The risks and challenges ahead
Improving end market conditions, lower taxes thanks to the new federal tax law, and an impending uptick in infrastructure spending in the U.S. are the biggest growth catalysts for Nucor. With cost-effective production methods and strong financials to boot -- a low debt-to-equity ratio of 37% and an unbeatable 45-year history of dividend increases are proof -- Nucor could be among the biggest beneficiaries of an upturn in the steel industry.
If there's one major deterrent to Nucor's growth, it could be steel imports. The U.S. markets have been a prime target for major steel producing-nations like China that have increased production rapidly in recent years and are dumping a big chunk of it into the U.S. at subsidized prices.
While the U.S. recently slapped tariffs on steel imports, China's retaliation and continued high steel production that's exacerbating the global supply glut could dent the prospects for domestic steelmakers. In fact, Financial Times estimates that a 1% increase in exports from China would "equal the entire export market for U.S. steel mills." As Ferriola candidly noted during Nucor's latest earnings call:
I'm confident that there's not going to be a shortage of steel in this country.
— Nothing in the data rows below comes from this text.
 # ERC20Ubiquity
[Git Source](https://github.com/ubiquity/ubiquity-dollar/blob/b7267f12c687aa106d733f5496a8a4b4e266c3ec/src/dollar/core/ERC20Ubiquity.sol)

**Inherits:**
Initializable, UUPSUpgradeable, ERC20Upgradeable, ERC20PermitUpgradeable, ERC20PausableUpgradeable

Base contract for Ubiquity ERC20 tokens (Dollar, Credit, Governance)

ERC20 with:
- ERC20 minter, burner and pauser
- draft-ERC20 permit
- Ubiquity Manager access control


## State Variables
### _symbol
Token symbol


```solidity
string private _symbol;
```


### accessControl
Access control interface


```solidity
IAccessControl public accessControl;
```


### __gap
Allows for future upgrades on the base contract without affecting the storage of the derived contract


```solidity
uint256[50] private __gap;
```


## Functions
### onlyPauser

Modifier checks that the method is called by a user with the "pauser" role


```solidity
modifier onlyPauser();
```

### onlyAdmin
There might be a shortage of dumped or illegally traded steel in the country, but there will not be a shortage of steel.
While the threats from China and steel imports are real, I'm still bullish about Nucor because its growth catalysts, as mentioned above, are the strongest the company has seen in several years.
Nucor's disciplined cost control and capital allocation policies should further help the company leverage any uptick in demand and prices of steel. Nucor's stock may still be volatile, but investors should still have earned decent returns five years from now when counting for Nucor's dividends.